El mísero salario mínimo

Por: Otoniel Arango Collazos

El salario mínimo que regirá en Colombia para el 2018 será de $781.242, lo que representa un incremento del 5,9 %; lo anterior se traduce en un incremento minúsculo de tan solo $43.525 mensuales. El auxilio de transporte quedó en $88.211, es decir, que solo alcanzará para el transporte de 20 días al mes, de ida y regreso a casa, teniendo que almorzar en la calle, pues por lo menos en Pereira el pasaje en el Megabus subió de $1800 a $2000, lo que indica un aumento del 10% que de plano ya desaparece el dichoso aumento. Mientras tanto la Inflación total de 2017 en Colombia cerró en 4,09%, lo que hace de suyo más gravosa la situación..

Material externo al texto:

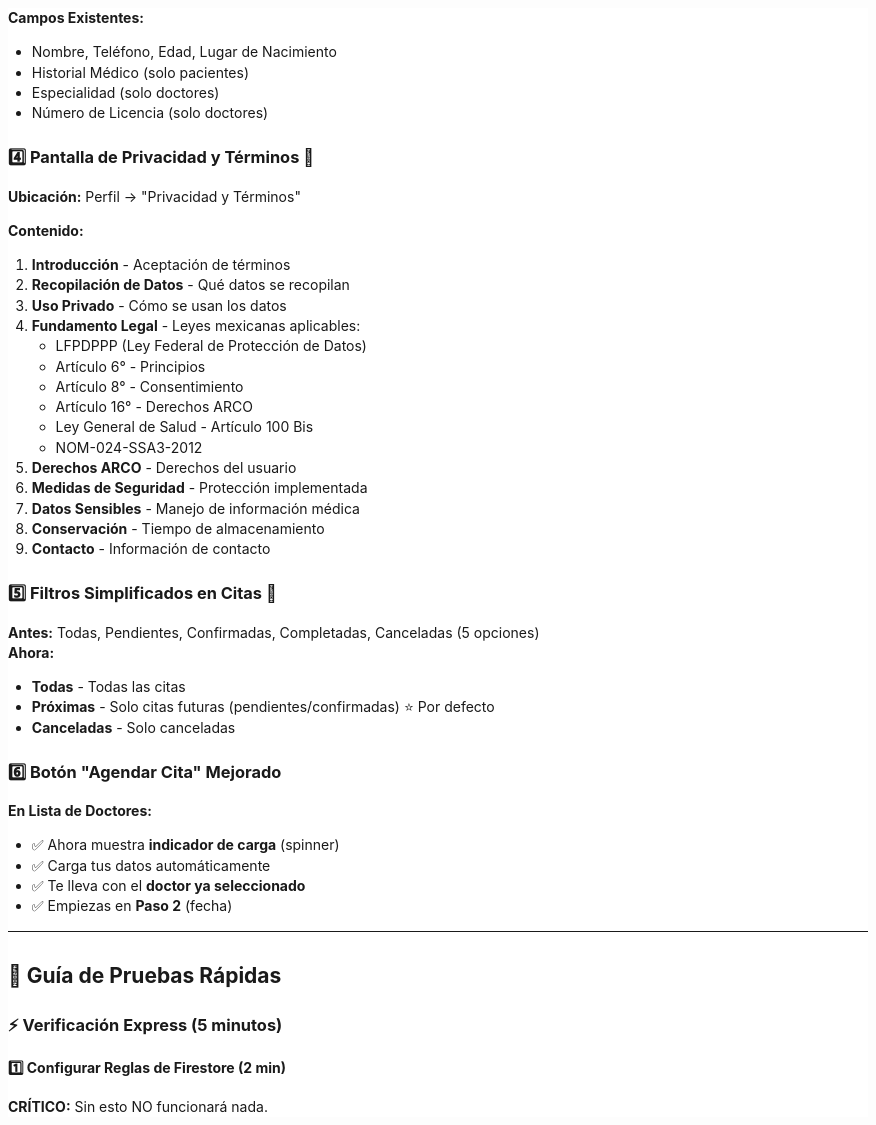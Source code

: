 **Campos Existentes:**
- Nombre, Teléfono, Edad, Lugar de Nacimiento
- Historial Médico (solo pacientes)
- Especialidad (solo doctores)
- Número de Licencia (solo doctores)

### 4️⃣ Pantalla de Privacidad y Términos 📜

**Ubicación:** Perfil → "Privacidad y Términos"

**Contenido:**
1. **Introducción** - Aceptación de términos
2. **Recopilación de Datos** - Qué datos se recopilan
3. **Uso Privado** - Cómo se usan los datos
4. **Fundamento Legal** - Leyes mexicanas aplicables:
   - LFPDPPP (Ley Federal de Protección de Datos)
   - Artículo 6° - Principios
   - Artículo 8° - Consentimiento
   - Artículo 16° - Derechos ARCO
   - Ley General de Salud - Artículo 100 Bis
   - NOM-024-SSA3-2012
5. **Derechos ARCO** - Derechos del usuario
6. **Medidas de Seguridad** - Protección implementada
7. **Datos Sensibles** - Manejo de información médica
8. **Conservación** - Tiempo de almacenamiento
9. **Contacto** - Información de contacto

### 5️⃣ Filtros Simplificados en Citas 📅

**Antes:** Todas, Pendientes, Confirmadas, Completadas, Canceladas (5 opciones)  
**Ahora:** 
- **Todas** - Todas las citas
- **Próximas** - Solo citas futuras (pendientes/confirmadas) ⭐ Por defecto
- **Canceladas** - Solo canceladas

### 6️⃣ Botón "Agendar Cita" Mejorado

**En Lista de Doctores:**
- ✅ Ahora muestra **indicador de carga** (spinner)
- ✅ Carga tus datos automáticamente
- ✅ Te lleva con el **doctor ya seleccionado**
- ✅ Empiezas en **Paso 2** (fecha)

---

## 🧪 Guía de Pruebas Rápidas

### ⚡ Verificación Express (5 minutos)

#### 1️⃣ Configurar Reglas de Firestore (2 min)

**CRÍTICO:** Sin esto NO funcionará nada.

Si a un optimista y a un pesimista se les preguntara que ven al enseñarles un vaso con agua hasta la mitad; el primero diría que el vaso está medio lleno y el segundo con seguridad diría que esta medio vacío. En nuestro caso, para los industriales, altos funcionarios y detentadores del poder en general, el salario mínimo es lo último en concertación. Yo quisiera ver a un industrial sobreviviendo con un salario igual. Sin embargo el asunto es muy distinto para quienes devengan un mísero salario mínimo y aún más para aquellas personas en edad de trabajar, que no cuentan con la oportunidad de laborar en algo propio o ajeno, aquellos miserables que vemos día y noche en cada semáforo de cada esquina con su cruz a cuestas, con el estómago pegado al espinazo, como se dice coloquialmente, para los nadies que no merecen página social sino página judicial.

Realmente se necesita estar muy ciego para negar la pobreza en la que se ha sumido al pueblo colombiano, mientras que unos cuantos se hartan de nuestras riquezas y como el rico Epulón no dejan siquiera las migas para quienes implorantes se acercan a sus mesas. ¿Con qué autoridad moral podrán los señores altos Funcionarios del Estado pedirle a los desocupados y a los del salario mínimo que se aprieten un poquito más el cinturón mientras ellos quedarán con sueldos muy superiores a los veinticinco millones de pesos mensuales? ¿No sería mejor que la balanza se equilibrara siquiera un poquitico, en vez de tirarse los dineros en mermelada, en guerras interiores de mentiras que no dan resultados por falta de voluntad política y otras muchas pendejadas que sólo tienden a aplicar la ley del embudo, lo ancho para ellos y lo angosto para los pobres ? Ya va siendo hora pues, de que alguien saque la cara por el pueblo, porque así no vamos a llegar a ningún Pereira. Un feliz día y mucha prosperidad.